Matthew Bourne’s ‘Swan Lake’
by Talia Regan
courtesy of Aberdeen Performing Arts
I clearly remember the first time I saw Matthew Bourne's 'Swan Lake'. As a young dancer ravenous for new productions and novel approaches, Bourne's creation, which I first encountered via the 1998 DVD, was certainly striking. Though my childhood was filled with forays to Lincoln Center, I had never seen a pas-de-deux with two male dancers. And, though the corps de ballet in Petipa and Ivanov’s classic original had all the grace of swans, Bourne’s male corps captured the animal element much better; their grace was fickle, feral. After so many years, Bourne's latest revamp of 'Swan Lake', now somewhat freshened up, has proven itself to be a classic. The minor tweaks in plot and production have shown it to be as amenable to restaging as any classic should be. Although the restaging failed to rectify some of the flaws of the original production, it has clarified some of the intricacies of plot which were formerly somewhat confused, while retaining the theatricality and whimsy which defined it from the outset. As Bourne himself has readily admitted, ‘Swan Lake’, despite its namesake, is a ‘show’ more than a ballet, and there is something of the mass-market appeal in its overall quality. Nevertheless, it is a well-loved work with a remarkable capacity for impacting the public.

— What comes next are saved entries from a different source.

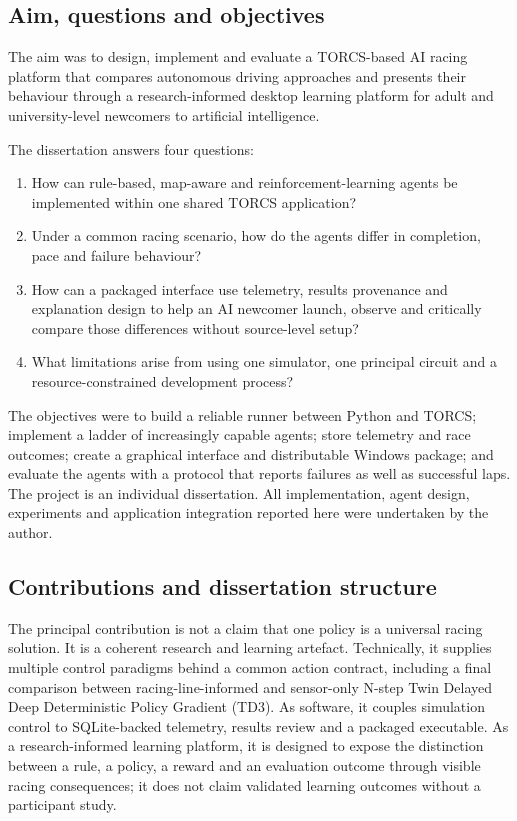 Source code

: \subsection{Aim, questions and objectives}

The aim was to design, implement and evaluate a TORCS-based AI racing platform that compares autonomous driving approaches and presents their behaviour through a research-informed desktop learning platform for adult and university-level newcomers to artificial intelligence.

The dissertation answers four questions:
\begin{enumerate}[label=\arabic*.]
  \item How can rule-based, map-aware and reinforcement-learning agents be implemented within one shared TORCS application?
  \item Under a common racing scenario, how do the agents differ in completion, pace and failure behaviour?
  \item How can a packaged interface use telemetry, results provenance and explanation design to help an AI newcomer launch, observe and critically compare those differences without source-level setup?
  \item What limitations arise from using one simulator, one principal circuit and a resource-constrained development process?
\end{enumerate}

The objectives were to build a reliable runner between Python and TORCS; implement a ladder of increasingly capable agents; store telemetry and race outcomes; create a graphical interface and distributable Windows package; and evaluate the agents with a protocol that reports failures as well as successful laps. The project is an individual dissertation. All implementation, agent design, experiments and application integration reported here were undertaken by the author.

\subsection{Contributions and dissertation structure}

The principal contribution is not a claim that one policy is a universal racing solution. It is a coherent research and learning artefact. Technically, it supplies multiple control paradigms behind a common action contract, including a final comparison between racing-line-informed and sensor-only N-step Twin Delayed Deep Deterministic Policy Gradient (TD3). As software, it couples simulation control to SQLite-backed telemetry, results review and a packaged executable. As a research-informed learning platform, it is designed to expose the distinction between a rule, a policy, a reward and an evaluation outcome through visible racing consequences; it does not claim validated learning outcomes without a participant study.

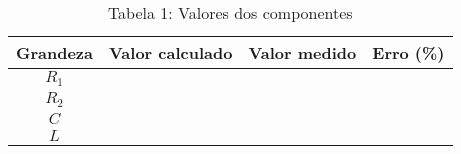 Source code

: \vspace{5pt}
\begin{table}[h]
\centering
\begin{tabular}{|c|c|c|c|}
\hline
\textbf{Grandeza} & \textbf{Valor calculado} & \textbf{Valor medido} & \textbf{Erro (\%) }\\\hline
$R_1$ & & & \\\hline
$R_2$ & & & \\\hline
$C$ & & & \\\hline
$L$ & & & \\\hline
\end{tabular}
\caption*{Tabela 1: Valores dos componentes}
\end{table} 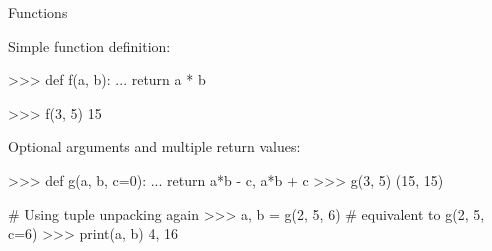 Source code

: \documentclass[10pt]{beamer}
\begin{document}
\begin{frame}[fragile]{Functions}

    Simple function definition:

    \begin{pythoncode}
        >>> def f(a, b):
        ...     return a * b

        >>> f(3, 5)
        15
    \end{pythoncode}

    \pause

    Optional arguments and multiple return values:

    \begin{pythoncode}
        >>> def g(a, b, c=0):
        ...     return a*b - c, a*b + c
        >>> g(3, 5)
        (15, 15)

        # Using tuple unpacking again
        >>> a, b = g(2, 5, 6)  # equivalent to g(2, 5, c=6)
        >>> print(a, b)
        4, 16
    \end{pythoncode}

\end{frame}


%
%
%
%
%
%

\end{document}
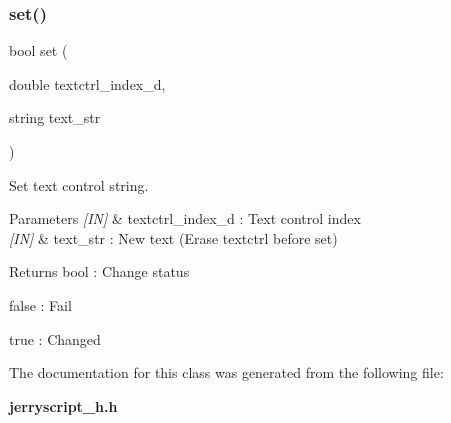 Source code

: \subsubsection{set()}
{\footnotesize\ttfamily bool set (\begin{DoxyParamCaption}\item[{double}]{textctrl\+\_\+index\+\_\+d,  }\item[{string}]{text\+\_\+str }\end{DoxyParamCaption})}



Set text control string. 


\begin{DoxyCode}{0}
\end{DoxyCode}



\begin{DoxyParams}{Parameters}
{\em \mbox{[}\+I\+N\mbox{]}} & textctrl\+\_\+index\+\_\+d \+: Text control index \\
\hline
{\em \mbox{[}\+I\+N\mbox{]}} & text\+\_\+str \+: New text (Erase textctrl before set) \\
\hline
\end{DoxyParams}
\begin{DoxyReturn}{Returns}
bool \+: Change status \begin{DoxyItemize}
\item false \+: Fail \item true \+: Changed \end{DoxyItemize}

\end{DoxyReturn}


The documentation for this class was generated from the following file\+:\begin{DoxyCompactItemize}
\item 
\textbf{ jerryscript\+\_\+h.\+h}\end{DoxyCompactItemize}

Little of Bourne’s choreography is especially earth-shattering, but he is an extremely clever employer of stagecraft. Humour and theatre abound throughout his work, surely the source of much of the public’s affection. Some of Bourne’s weakest moments, however, are those that are meant to combine dance and comedy, and Monday night’s dancers clearly struggled to carry these moments off. The ballet-within-the-ballet which featured partway through the first act, for instance, was not nearly so funny as it should have been, partly because it was not clear whether the dancing, which left much to be desired, was deliberately bad – such are the perils of physical comedy in dance, but there is rarely an excuse for clumsy technique or messy execution.
Most of the dancing from the ensemble was good; there were some stand-out technicians in the corps de ballet (although individual dancers, strictly speaking, are not meant to stand out). Some of the swans’ formations were wishy-washy, but I will put that to the hazards of touring with a production; there is often little time to adjust to new spaces. Bourne’s take on the ‘Four Little Swans’ was great fun: it gently ribbed Petipa and Ivanov’s famous choreography and elicited some good laughs from the audience. The women of the ensemble were most successful in the choreography which was the least classical. Their strength as actors suggests they come from a music theatre background.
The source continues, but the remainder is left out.